> What is needed
Go over the entries and report the lines where the word "transactions" occurs.

[Plain-text document sources]

Content starts

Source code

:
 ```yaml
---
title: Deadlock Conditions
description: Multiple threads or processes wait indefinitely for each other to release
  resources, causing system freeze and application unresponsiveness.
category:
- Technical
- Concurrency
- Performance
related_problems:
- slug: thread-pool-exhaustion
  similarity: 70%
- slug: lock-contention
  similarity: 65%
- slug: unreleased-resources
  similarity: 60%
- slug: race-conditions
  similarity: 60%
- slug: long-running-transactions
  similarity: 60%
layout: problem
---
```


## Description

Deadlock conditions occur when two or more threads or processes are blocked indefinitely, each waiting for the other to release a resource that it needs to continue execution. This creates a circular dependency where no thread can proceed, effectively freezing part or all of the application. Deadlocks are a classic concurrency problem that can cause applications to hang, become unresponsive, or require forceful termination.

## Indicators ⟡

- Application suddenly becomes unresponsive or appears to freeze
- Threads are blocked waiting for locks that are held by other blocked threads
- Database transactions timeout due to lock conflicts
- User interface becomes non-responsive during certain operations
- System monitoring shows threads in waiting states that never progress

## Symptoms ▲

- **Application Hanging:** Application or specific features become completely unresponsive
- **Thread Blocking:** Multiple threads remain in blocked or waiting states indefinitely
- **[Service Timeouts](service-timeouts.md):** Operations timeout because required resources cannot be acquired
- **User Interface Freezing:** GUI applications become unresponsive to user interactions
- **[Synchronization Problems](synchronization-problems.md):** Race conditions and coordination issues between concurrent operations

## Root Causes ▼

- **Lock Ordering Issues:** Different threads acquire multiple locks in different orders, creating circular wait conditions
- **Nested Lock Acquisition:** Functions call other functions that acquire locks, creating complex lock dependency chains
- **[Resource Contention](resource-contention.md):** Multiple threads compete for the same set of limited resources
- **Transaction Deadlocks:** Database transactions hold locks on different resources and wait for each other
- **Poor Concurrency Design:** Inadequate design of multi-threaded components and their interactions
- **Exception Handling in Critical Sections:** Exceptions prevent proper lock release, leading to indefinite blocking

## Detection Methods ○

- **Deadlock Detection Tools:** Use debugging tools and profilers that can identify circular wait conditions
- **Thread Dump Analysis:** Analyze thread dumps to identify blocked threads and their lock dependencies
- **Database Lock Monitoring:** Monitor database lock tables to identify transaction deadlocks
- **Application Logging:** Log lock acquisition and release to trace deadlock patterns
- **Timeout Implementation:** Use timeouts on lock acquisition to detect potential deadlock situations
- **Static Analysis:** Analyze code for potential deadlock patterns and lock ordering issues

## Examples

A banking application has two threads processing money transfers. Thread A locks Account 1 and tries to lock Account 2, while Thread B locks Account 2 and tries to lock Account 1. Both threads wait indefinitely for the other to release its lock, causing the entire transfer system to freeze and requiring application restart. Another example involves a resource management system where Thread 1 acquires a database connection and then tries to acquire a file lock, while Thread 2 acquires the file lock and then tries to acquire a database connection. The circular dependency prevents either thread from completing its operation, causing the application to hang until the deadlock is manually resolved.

Content ends

> Written solution
- slug: long-running-transactions
- Database transactions timeout due to lock conflicts
- **Transaction Deadlocks:** Database transactions hold locks on different resources and wait for each other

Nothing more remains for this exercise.